++++ MATERIAL PROVIDED ++++

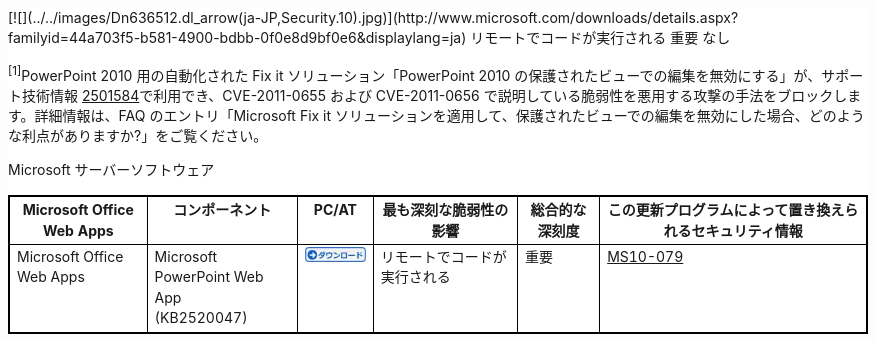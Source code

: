 </td>
<td style="border:1px solid black;">
[![](../../images/Dn636512.dl_arrow(ja-JP,Security.10).jpg)](http://www.microsoft.com/downloads/details.aspx?familyid=44a703f5-b581-4900-bdbb-0f0e8d9bf0e6&displaylang=ja)
</td>
<td style="border:1px solid black;">
リモートでコードが実行される
</td>
<td style="border:1px solid black;">
重要
</td>
<td style="border:1px solid black;">
なし
</td>
</tr>
</table>

<p></p>

 
<sup>[1]</sup>PowerPoint 2010 用の自動化された Fix it ソリューション「PowerPoint 2010 の保護されたビューでの編集を無効にする」が、サポート技術情報 [2501584](http://support.microsoft.com/kb/2501584)で利用でき、CVE-2011-0655 および CVE-2011-0656 で説明している脆弱性を悪用する攻撃の手法をブロックします。詳細情報は、FAQ のエントリ「Microsoft Fix it ソリューションを適用して、保護されたビューでの編集を無効にした場合、どのような利点がありますか?」をご覧ください。

Microsoft サーバーソフトウェア

 
<p></p>

<table style="border:1px solid black;">
<thead>
<tr class="header">
<th style="border:1px solid black;" >Microsoft Office Web Apps</th>
<th style="border:1px solid black;" >コンポーネント</th>
<th style="border:1px solid black;" >PC/AT</th>
<th style="border:1px solid black;" >最も深刻な脆弱性の影響</th>
<th style="border:1px solid black;" >総合的な深刻度</th>
<th style="border:1px solid black;" >この更新プログラムによって置き換えられるセキュリティ情報</th>
</tr>
</thead>
<tbody>
<tr class="odd">
<td style="border:1px solid black;">Microsoft Office Web Apps</td>
<td style="border:1px solid black;">Microsoft PowerPoint Web App<br />
(KB2520047)</td>
<td style="border:1px solid black;"><a href="http://www.microsoft.com/downloads/details.aspx?familyid=9847dc05-7d4a-4a64-9e6a-622d3fa171f9&amp;displaylang=ja"><img src="../../images/Dn636512.dl_arrow(ja-JP,Security.10).jpg" /></a></td>
<td style="border:1px solid black;">リモートでコードが実行される</td>
<td style="border:1px solid black;">重要</td>
<td style="border:1px solid black;"><a href="http://technet.microsoft.com/security/bulletin/ms10-079">MS10-079</a></td>
</tr>
</tbody>
</table>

++++

* [ABOUT THIS EXERCISE]
Make an exact copy of every entry above, but keep the pictures out of it.

* [EXERCISE RESPONSE]
Source code

: </td>
<td style="border:1px solid black;">
[![](../../images/Dn636512.dl_arrow(ja-JP,Security.10).jpg)](http://www.microsoft.com/downloads/details.aspx?familyid=44a703f5-b581-4900-bdbb-0f0e8d9bf0e6&displaylang=ja)
</td>
<td style="border:1px solid black;">
リモートでコードが実行される
</td>
<td style="border:1px solid black;">
重要
</td>
<td style="border:1px solid black;">
なし
</td>
</tr>
</table>

<p></p>

 
<sup>[1]</sup>PowerPoint 2010 用の自動化された Fix it ソリューション「PowerPoint 2010 の保護されたビューでの編集を無効にする」が、サポート技術情報 [2501584](http://support.microsoft.com/kb/2501584)で利用でき、CVE-2011-0655 および CVE-2011-0656 で説明している脆弱性を悪用する攻撃の手法をブロックします。詳細情報は、FAQ のエントリ「Microsoft Fix it ソリューションを適用して、保護されたビューでの編集を無効にした場合、どのような利点がありますか?」をご覧ください。

Microsoft サーバーソフトウェア

 
<p></p>

<table style="border:1px solid black;">
<thead>
<tr class="header">
<th style="border:1px solid black;" >Microsoft Office Web Apps</th>
<th style="border:1px solid black;" >コンポーネント</th>
<th style="border:1px solid black;" >PC/AT</th>
<th style="border:1px solid black;" >最も深刻な脆弱性の影響</th>
<th style="border:1px solid black;" >総合的な深刻度</th>
<th style="border:1px solid black;" >この更新プログラムによって置き換えられるセキュリティ情報</th>
</tr>
</thead>
<tbody>
<tr class="odd">
<td style="border:1px solid black;">Microsoft Office Web Apps</td>
<td style="border:1px solid black;">Microsoft PowerPoint Web App<br />
(KB2520047)</td>
<td style="border:1px solid black;"><a href="http://www.microsoft.com/downloads/details.aspx?familyid=9847dc05-7d4a-4a64-9e6a-622d3fa171f9&amp;displaylang=ja"><img src="../../images/Dn636512.dl_arrow(ja-JP,Security.10).jpg" /></a></td>
<td style="border:1px solid black;">リモートでコードが実行される</td>
<td style="border:1px solid black;">重要</td>
<td style="border:1px solid black;"><a href="http://technet.microsoft.com/security/bulletin/ms10-079">MS10-079</a></td>
</tr>
</tbody>
</table>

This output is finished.